WHAT YOU WILL DO:
Below is a listing; restate from it, character for character, the lines beginning at the line holding "- Sidebar Redesign" and ending at the line holding "the parent one", both included.

THE RECORDS:
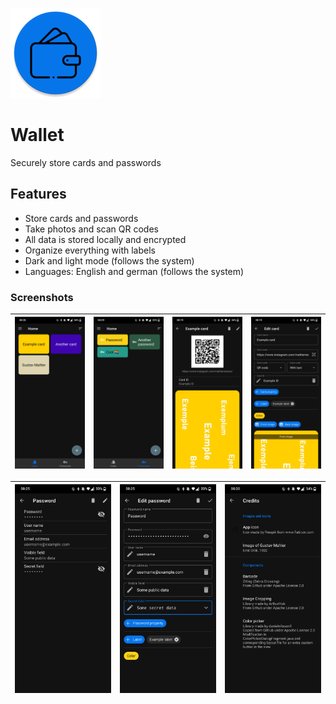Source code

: ![App icon](app/src/main/res/mipmap-xxhdpi/ic_launcher_round.png)
# Wallet
Securely store cards and passwords 

## Features
- Store cards and passwords
- Take photos and scan QR codes
- All data is stored locally and encrypted
- Organize everything with labels
- Dark and light mode (follows the system)
- Languages: English and german (follows the system)

### Screenshots
![Home cards](example-images/home-cards.jpg)  | ![Home passwords](example-images/home-passwords.jpg)  | ![Show card](example-images/show-card.jpg)  | ![Edit card](example-images/edit-card.jpg)
:--------------------------------------------:|:-----------------------------------------------------:|:-------------------------------------------:|:-----------------------------------------:

![Show password](example-images/show-password.jpg) | ![Edit password](example-images/edit-password.jpg) | ![Credits](example-images/credits.jpg)
:-------------------------------------------------:|:--------------------------------------------------:|:-------------------------------------:
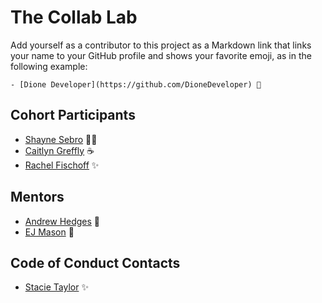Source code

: # The Collab Lab

Add yourself as a contributor to this project as a Markdown link that links your name to your GitHub profile and shows your favorite emoji, as in the following example:

    - [Dione Developer](https://github.com/DioneDeveloper) 💅

## Cohort Participants

- [Shayne Sebro](https://github.com/snsebro) 🙌🏾
- [Caitlyn Greffly](https://github.com/greffly) ☕️
- [Rachel Fischoff](https://github.com/rachel-fischoff) ✨

## Mentors

- [Andrew Hedges](https://github.com/segdeha) 🦔
- [EJ Mason](https://github.com/mxmason) 🐧

## Code of Conduct Contacts

- [Stacie Taylor](https://github.com/stacietaylorcima) ✨
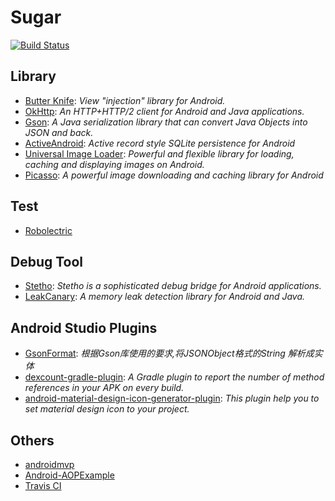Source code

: # Sugar

[![Build Status](https://travis-ci.org/sylcrq/Sugar.svg?branch=master)](https://travis-ci.org/sylcrq/Sugar)


## Library

- [Butter Knife](https://github.com/JakeWharton/butterknife): *View "injection" library for Android.*
- [OkHttp](https://github.com/square/okhttp): *An HTTP+HTTP/2 client for Android and Java applications.*
- [Gson](https://github.com/google/gson): *A Java serialization library that can convert Java Objects into JSON and back.*
- [ActiveAndroid](https://github.com/pardom/ActiveAndroid): *Active record style SQLite persistence for Android*
- [Universal Image Loader](https://github.com/nostra13/Android-Universal-Image-Loader): *Powerful and flexible library for loading, caching and displaying images on Android.*
- [Picasso](https://github.com/square/picasso): *A powerful image downloading and caching library for Android*


## Test

- [Robolectric](https://github.com/robolectric/robolectric)


## Debug Tool

- [Stetho](https://github.com/facebook/stetho): *Stetho is a sophisticated debug bridge for Android applications.*
- [LeakCanary](https://github.com/square/leakcanary): *A memory leak detection library for Android and Java.*


## Android Studio Plugins

- [GsonFormat](https://github.com/zzz40500/GsonFormat): *根据Gson库使用的要求,将JSONObject格式的String 解析成实体*
- [dexcount-gradle-plugin](https://github.com/KeepSafe/dexcount-gradle-plugin): *A Gradle plugin to report the number of method references in your APK on every build.*
- [android-material-design-icon-generator-plugin](https://github.com/konifar/android-material-design-icon-generator-plugin): *This plugin help you to set material design icon to your project.*


## Others

- [androidmvp](https://github.com/antoniolg/androidmvp)
- [Android-AOPExample](https://github.com/android10/Android-AOPExample)
- [Travis CI](https://github.com/travis-ci/travis-ci)

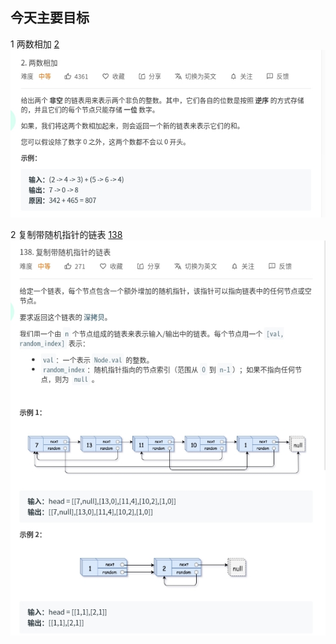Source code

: ## 今天主要目标
1 两数相加 [2](https://leetcode-cn.com/problems/add-two-numbers/)
![add-two-numbers](./images/add-two-numbers.jpg)

2 复制带随机指针的链表 [138](https://leetcode-cn.com/problems/copy-list-with-random-pointer/)
![copy-list-with-random-pointer](./images/copy-list-with-random-pointer.jpg)
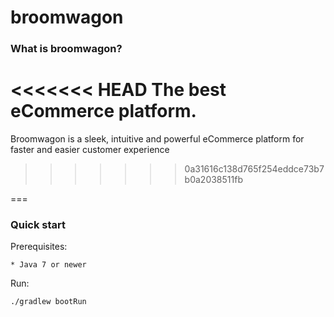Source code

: broomwagon
=====

### What is broomwagon?

<<<<<<< HEAD
The best eCommerce platform.
=======
Broomwagon is a sleek, intuitive and powerful eCommerce platform for faster and easier customer experience
>>>>>>> 0a31616c138d765f254eddce73b7b0a2038511fb

===

### Quick start

Prerequisites:

    * Java 7 or newer

Run:

    ./gradlew bootRun
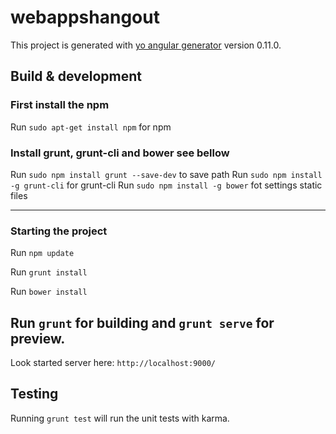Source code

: # webappshangout

This project is generated with [yo angular generator](https://github.com/yeoman/generator-angular)
version 0.11.0.

## Build & development

### First install the npm
Run `sudo apt-get install npm` for npm

### Install grunt, grunt-cli and bower see bellow
Run `sudo npm install grunt --save-dev` to save path
Run `sudo npm install -g grunt-cli` for grunt-cli
Run `sudo npm install -g bower` fot settings static files

-------------------------------------------
### Starting the project
Run `npm update`

Run `grunt install`

Run `bower install`

Run `grunt` for building and `grunt serve` for preview.
-------------------------------------------

Look started server here: `http://localhost:9000/`

## Testing

Running `grunt test` will run the unit tests with karma.
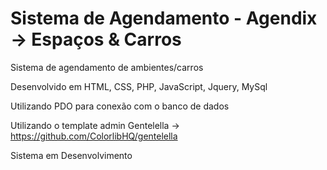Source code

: # Sistema de Agendamento - Agendix ->  Espaços & Carros
Sistema de agendamento de ambientes/carros

Desenvolvido em HTML, CSS, PHP, JavaScript, Jquery, MySql

Utilizando PDO para conexão com o banco de dados

Utilizando o template admin Gentelella -> https://github.com/ColorlibHQ/gentelella


Sistema em Desenvolvimento


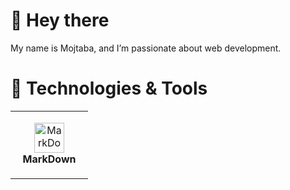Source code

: # 👋 Hey there

<div align="justify">
My name is Mojtaba, and I’m passionate about web development.
</div>

# 🔧 Technologies & Tools

<table>
    <td align="center" height="108" width="108">
      <img
        src="https://www.markdownguide.org/assets/images/markdown-mark-white.svg"
        width="48"
        height="48"
        alt="MarkDown-language"
      />
      <br /><strong>MarkDown</strong>
    </td>
  </tr>
</table>
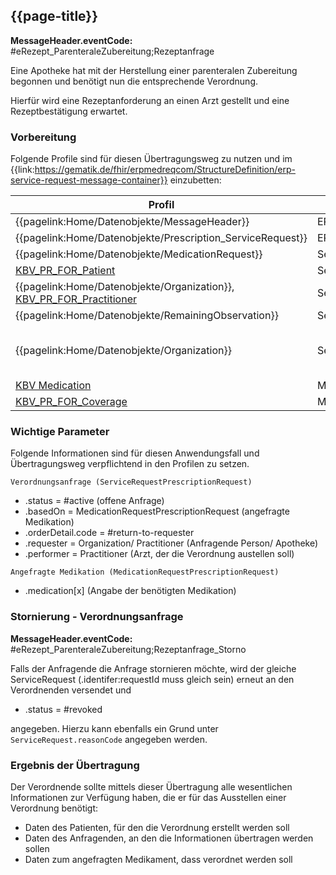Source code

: ## {{page-title}}

**MessageHeader.eventCode:** #eRezept_ParenteraleZubereitung;Rezeptanfrage

Eine Apotheke hat mit der Herstellung einer parenteralen Zubereitung begonnen und benötigt nun die entsprechende Verordnung.

Hierfür wird eine Rezeptanforderung an einen Arzt gestellt und eine Rezeptbestätigung erwartet.

### Vorbereitung

Folgende Profile sind für diesen Übertragungsweg zu nutzen und im {{link:https://gematik.de/fhir/erpmedreqcom/StructureDefinition/erp-service-request-message-container}} einzubetten:

|Profil|Referenziert in|Optional|
|---|---|---|
|{{pagelink:Home/Datenobjekte/MessageHeader}}|ERPServiceRequestMessageContainer.entry||
|{{pagelink:Home/Datenobjekte/Prescription_ServiceRequest}}|ERPServiceRequestRequestHeader.focus||
|{{pagelink:Home/Datenobjekte/MedicationRequest}}|ServiceRequestPrescriptionRequest.basedOn||
|[KBV_PR_FOR_Patient](https://fhir.kbv.de/StructureDefinition/KBV_PR_FOR_Patient)|ServiceRequestPrescriptionRequest.subject||
|{{pagelink:Home/Datenobjekte/Organization}}, [KBV_PR_FOR_Practitioner](https://fhir.kbv.de/StructureDefinition/KBV_PR_FOR_Practitioner)|ServiceRequestPrescriptionRequest.performer||
|{{pagelink:Home/Datenobjekte/RemainingObservation}}|ServiceRequestPrescriptionRequest.reasonReference|x|
|{{pagelink:Home/Datenobjekte/Organization}}|ServiceRequestPrescriptionRequest.supportingInfo:AuslieferndeApotheke|x (Wenn ServiceRequest.orderDetail.code = #send-to-pharmacy, dann muss diese angegeben werden)|
|[KBV Medication](https://simplifier.net/erezept/~resources?text=medication&category=Profile&sortBy=RankScore_desc)|MedicationRequestPrescriptionRequest.medication[x]||
|[KBV_PR_FOR_Coverage](https://fhir.kbv.de/StructureDefinition/KBV_PR_FOR_Coverage)|MedicationRequestPrescriptionRequest.coverage|x|

### Wichtige Parameter

Folgende Informationen sind für diesen Anwendungsfall und Übertragungsweg verpflichtend in den Profilen zu setzen.

`Verordnungsanfrage (ServiceRequestPrescriptionRequest)`

* .status = #active (offene Anfrage)
* .basedOn = MedicationRequestPrescriptionRequest (angefragte Medikation)
* .orderDetail.code = #return-to-requester
* .requester = Organization/ Practitioner (Anfragende Person/ Apotheke)
* .performer = Practitioner (Arzt, der die Verordnung austellen soll)

`Angefragte Medikation (MedicationRequestPrescriptionRequest)`

* .medication\[x] (Angabe der benötigten Medikation)

### Stornierung - Verordnungsanfrage

**MessageHeader.eventCode:** #eRezept_ParenteraleZubereitung;Rezeptanfrage_Storno

Falls der Anfragende die Anfrage stornieren möchte, wird der gleiche ServiceRequest (.identifer:requestId muss gleich sein) erneut an den Verordnenden versendet und

* .status = #revoked

angegeben. Hierzu kann ebenfalls ein Grund unter `ServiceRequest.reasonCode` angegeben werden.

### Ergebnis der Übertragung

Der Verordnende sollte mittels dieser Übertragung alle wesentlichen Informationen zur Verfügung haben, die er für das Ausstellen einer Verordnung benötigt:

* Daten des Patienten, für den die Verordnung erstellt werden soll
* Daten des Anfragenden, an den die Informationen übertragen werden sollen
* Daten zum angefragten Medikament, dass verordnet werden soll
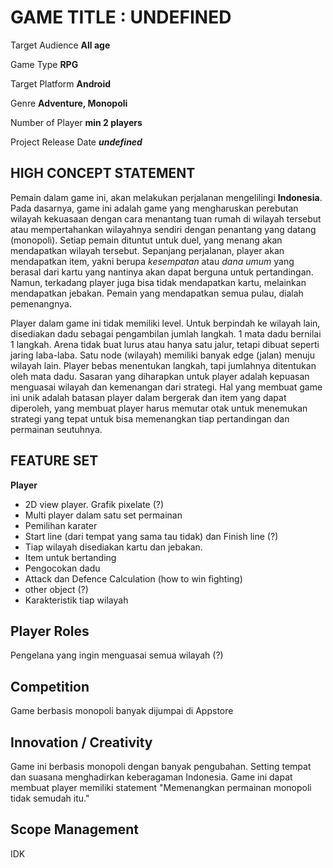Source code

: # GAME TITLE : UNDEFINED

Target Audience **All age**

Game Type **RPG**

Target Platform **Android**

Genre **Adventure, Monopoli**

Number of Player **min 2 players**

Project Release Date _**undefined**_


## HIGH CONCEPT STATEMENT

Pemain dalam game ini, akan melakukan perjalanan mengelilingi **Indonesia**. Pada dasarnya, game ini adalah game yang mengharuskan perebutan wilayah kekuasaan dengan cara menantang tuan rumah di wilayah tersebut atau mempertahankan wilayahnya sendiri dengan penantang yang datang (monopoli). Setiap pemain dituntut untuk duel, yang menang akan mendapatkan wilayah tersebut. Sepanjang perjalanan, player akan mendapatkan item, yakni berupa _kesempatan_ atau _dana umum_ yang berasal dari kartu yang nantinya akan dapat berguna untuk pertandingan. Namun, terkadang player juga bisa tidak mendapatkan kartu, melainkan mendapatkan jebakan. Pemain yang mendapatkan semua pulau, dialah pemenangnya. 

Player dalam game ini tidak memiliki level. Untuk berpindah ke wilayah lain, disediakan dadu sebagai pengambilan jumlah langkah. 1 mata dadu bernilai 1 langkah. Arena tidak buat lurus atau hanya satu jalur, tetapi dibuat seperti jaring laba-laba. Satu node (wilayah) memiliki banyak edge (jalan) menuju wilayah lain. Player bebas menentukan langkah, tapi jumlahnya ditentukan oleh mata dadu. Sasaran yang diharapkan untuk player adalah kepuasan menguasai wilayah dan kemenangan dari strategi. Hal yang membuat game ini unik adalah batasan player dalam bergerak dan item yang dapat diperoleh, yang membuat player harus memutar otak untuk menemukan strategi yang tepat untuk bisa memenangkan tiap pertandingan dan permainan seutuhnya. 

## FEATURE SET

**Player**

- 2D view player. Grafik pixelate (?)
- Multi player dalam satu set permainan
- Pemilihan karater
- Start line (dari tempat yang sama tau tidak) dan Finish line (?)
- Tiap wilayah disediakan kartu dan jebakan.
- Item untuk bertanding
- Pengocokan dadu
- Attack dan Defence Calculation (how to win fighting)
- other object (?)
- Karakteristik tiap wilayah

## Player Roles

Pengelana yang ingin menguasai semua wilayah (?)

## Competition

Game berbasis monopoli banyak dijumpai di Appstore

## Innovation / Creativity

Game ini berbasis monopoli dengan banyak pengubahan. Setting tempat dan suasana menghadirkan keberagaman Indonesia. Game ini dapat membuat player memiliki statement "Memenangkan permainan monopoli tidak semudah itu."

## Scope Management

IDK
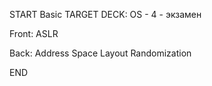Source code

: START
Basic
TARGET DECK: OS - 4 - экзамен


Front: ASLR  

Back: Address Space Layout Randomization
<!--ID: 1663427618318-->
END 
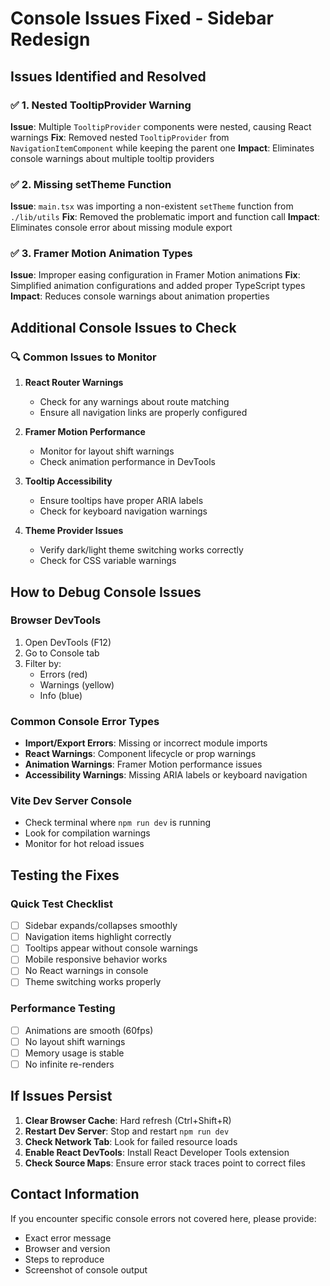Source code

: # Console Issues Fixed - Sidebar Redesign

## Issues Identified and Resolved

### ✅ **1. Nested TooltipProvider Warning**
**Issue**: Multiple `TooltipProvider` components were nested, causing React warnings
**Fix**: Removed nested `TooltipProvider` from `NavigationItemComponent` while keeping the parent one
**Impact**: Eliminates console warnings about multiple tooltip providers

### ✅ **2. Missing setTheme Function**
**Issue**: `main.tsx` was importing a non-existent `setTheme` function from `./lib/utils`
**Fix**: Removed the problematic import and function call
**Impact**: Eliminates console error about missing module export

### ✅ **3. Framer Motion Animation Types**
**Issue**: Improper easing configuration in Framer Motion animations
**Fix**: Simplified animation configurations and added proper TypeScript types
**Impact**: Reduces console warnings about animation properties

## Additional Console Issues to Check

### 🔍 **Common Issues to Monitor**

1. **React Router Warnings**
   - Check for any warnings about route matching
   - Ensure all navigation links are properly configured

2. **Framer Motion Performance**
   - Monitor for layout shift warnings
   - Check animation performance in DevTools

3. **Tooltip Accessibility**
   - Ensure tooltips have proper ARIA labels
   - Check for keyboard navigation warnings

4. **Theme Provider Issues**
   - Verify dark/light theme switching works correctly
   - Check for CSS variable warnings

## How to Debug Console Issues

### **Browser DevTools**
1. Open DevTools (F12)
2. Go to Console tab
3. Filter by:
   - Errors (red)
   - Warnings (yellow)
   - Info (blue)

### **Common Console Error Types**
- **Import/Export Errors**: Missing or incorrect module imports
- **React Warnings**: Component lifecycle or prop warnings
- **Animation Warnings**: Framer Motion performance issues
- **Accessibility Warnings**: Missing ARIA labels or keyboard navigation

### **Vite Dev Server Console**
- Check terminal where `npm run dev` is running
- Look for compilation warnings
- Monitor for hot reload issues

## Testing the Fixes

### **Quick Test Checklist**
- [ ] Sidebar expands/collapses smoothly
- [ ] Navigation items highlight correctly
- [ ] Tooltips appear without console warnings
- [ ] Mobile responsive behavior works
- [ ] No React warnings in console
- [ ] Theme switching works properly

### **Performance Testing**
- [ ] Animations are smooth (60fps)
- [ ] No layout shift warnings
- [ ] Memory usage is stable
- [ ] No infinite re-renders

## If Issues Persist

1. **Clear Browser Cache**: Hard refresh (Ctrl+Shift+R)
2. **Restart Dev Server**: Stop and restart `npm run dev`
3. **Check Network Tab**: Look for failed resource loads
4. **Enable React DevTools**: Install React Developer Tools extension
5. **Check Source Maps**: Ensure error stack traces point to correct files

## Contact Information

If you encounter specific console errors not covered here, please provide:
- Exact error message
- Browser and version
- Steps to reproduce
- Screenshot of console output 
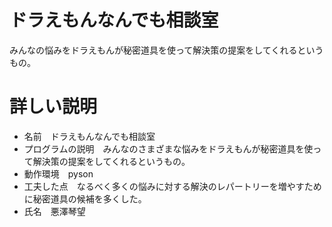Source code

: # ドラえもんなんでも相談室
みんなの悩みをドラえもんが秘密道具を使って解決策の提案をしてくれるというもの。

# 詳しい説明
- 名前　ドラえもんなんでも相談室
- プログラムの説明　みんなのさまざまな悩みをドラえもんが秘密道具を使って解決策の提案をしてくれるというもの。
- 動作環境　pyson
- 工夫した点　なるべく多くの悩みに対する解決のレパートリーを増やすために秘密道具の候補を多くした。
- 氏名　悪澤琴望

REPLY TO THE TASK:
: # Console Issues Fixed - Sidebar Redesign

## Issues Identified and Resolved

### ✅ **1. Nested TooltipProvider Warning**
**Issue**: Multiple `TooltipProvider` components were nested, causing React warnings
**Fix**: Removed nested `TooltipProvider` from `NavigationItemComponent` while keeping the parent one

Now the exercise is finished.